Texas LNG Export Plant Passes Environmental Test
March 15 (Reuters) – Texas LNG’s proposed Brownsville liquefied natural gas (LNG) export terminal in Texas took a step toward receiving federal approval for construction on Friday after staff at the federal energy regulator prepared a final environmental report.
In the report, known as an environmental impact statement, staff at the Federal Energy Regulatory Commission (FERC) concluded construction and operation of the project would result in some adverse environmental impacts, but those impacts “would not be significant” if the company follows recommendations in the report.

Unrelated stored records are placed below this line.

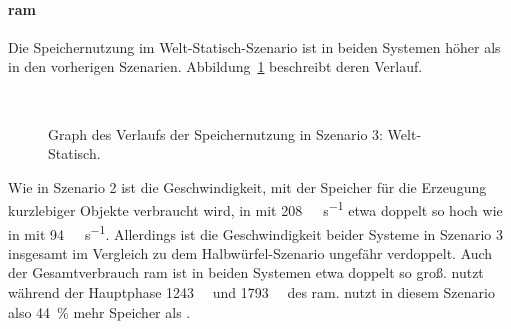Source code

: \paragraph{\ac{ram}}
Die Speichernutzung im Welt-Statisch-Szenario ist in beiden Systemen höher als in den vorherigen Szenarien. Abbildung~\ref{fig:seed-0-static-mem} beschreibt deren Verlauf. 
\begin{figure}[!htbp]
	\\
	\caption{Graph des Verlaufs der Speichernutzung in Szenario 3: Welt-Statisch.}\label{fig:seed-0-static-mem}
\end{figure} 
Wie in Szenario 2 ist die Geschwindigkeit, mit der Speicher für die Erzeugung kurzlebiger Objekte verbraucht wird, in \sysB{} mit \SI{208}{\mega\byte\per\second} etwa doppelt so hoch wie in \sysA{} mit \SI{94}{\mega\byte\per\second}. Allerdings ist die Geschwindigkeit beider Systeme in Szenario 3 insgesamt im Vergleich zu dem Halbwürfel-Szenario ungefähr verdoppelt.
Auch der Gesamtverbrauch \ac{ram} ist in beiden Systemen etwa doppelt so groß. \sysA{} nutzt während der Hauptphase \SI{1243}{\mega\byte} und \sysB{} \SI{1793}{\mega\byte} des \ac{ram}. \sysB{} nutzt in diesem Szenario also \SI{44}{\percent} mehr Speicher als \sysA{}.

The FERC commissioners take the staff’s recommendations into consideration when they decide on the project. FERC has said it would make a decision on the plant around June 13, according to the company’s website.
Texas LNG said on its website it plans to make a final investment decision to build the plant in 2019 with first LNG expected to be produced in 2023.
The project is designed to produce up to 4 million tonnes per annum (MTPA) of LNG, which is roughly 0.5 billion cubic feet per day (bcfd) of natural gas. One billion cubic feet is enough gas to fuel about 5 million homes for a day.
Texas LNG’s project is one of dozens of LNG export terminals under development in the United States, Canada and Mexico.
In addition to Texas LNG, at least two other firms also want to build an LNG export terminal in the Brownsville area – Exelon Corp’s Annova Brownsville and NextDecade Corp’s Rio Grande LNG.
The United States, which was a net importer of LNG before U.S. LNG company Cheniere Energy Inc shipped its first cargo from Sabine Pass in Louisiana in February 2016, is expected to become the third biggest exporter of the super-cooled fuel by capacity by the end of 2019, behind Australia and Qatar.
Looking at only the plants currently under construction, U.S. LNG export capacity is expected to rise to 8.8 bcfd by the end of 2019 and 10.3 bcfd in 2020 from 5.1 bcfd now.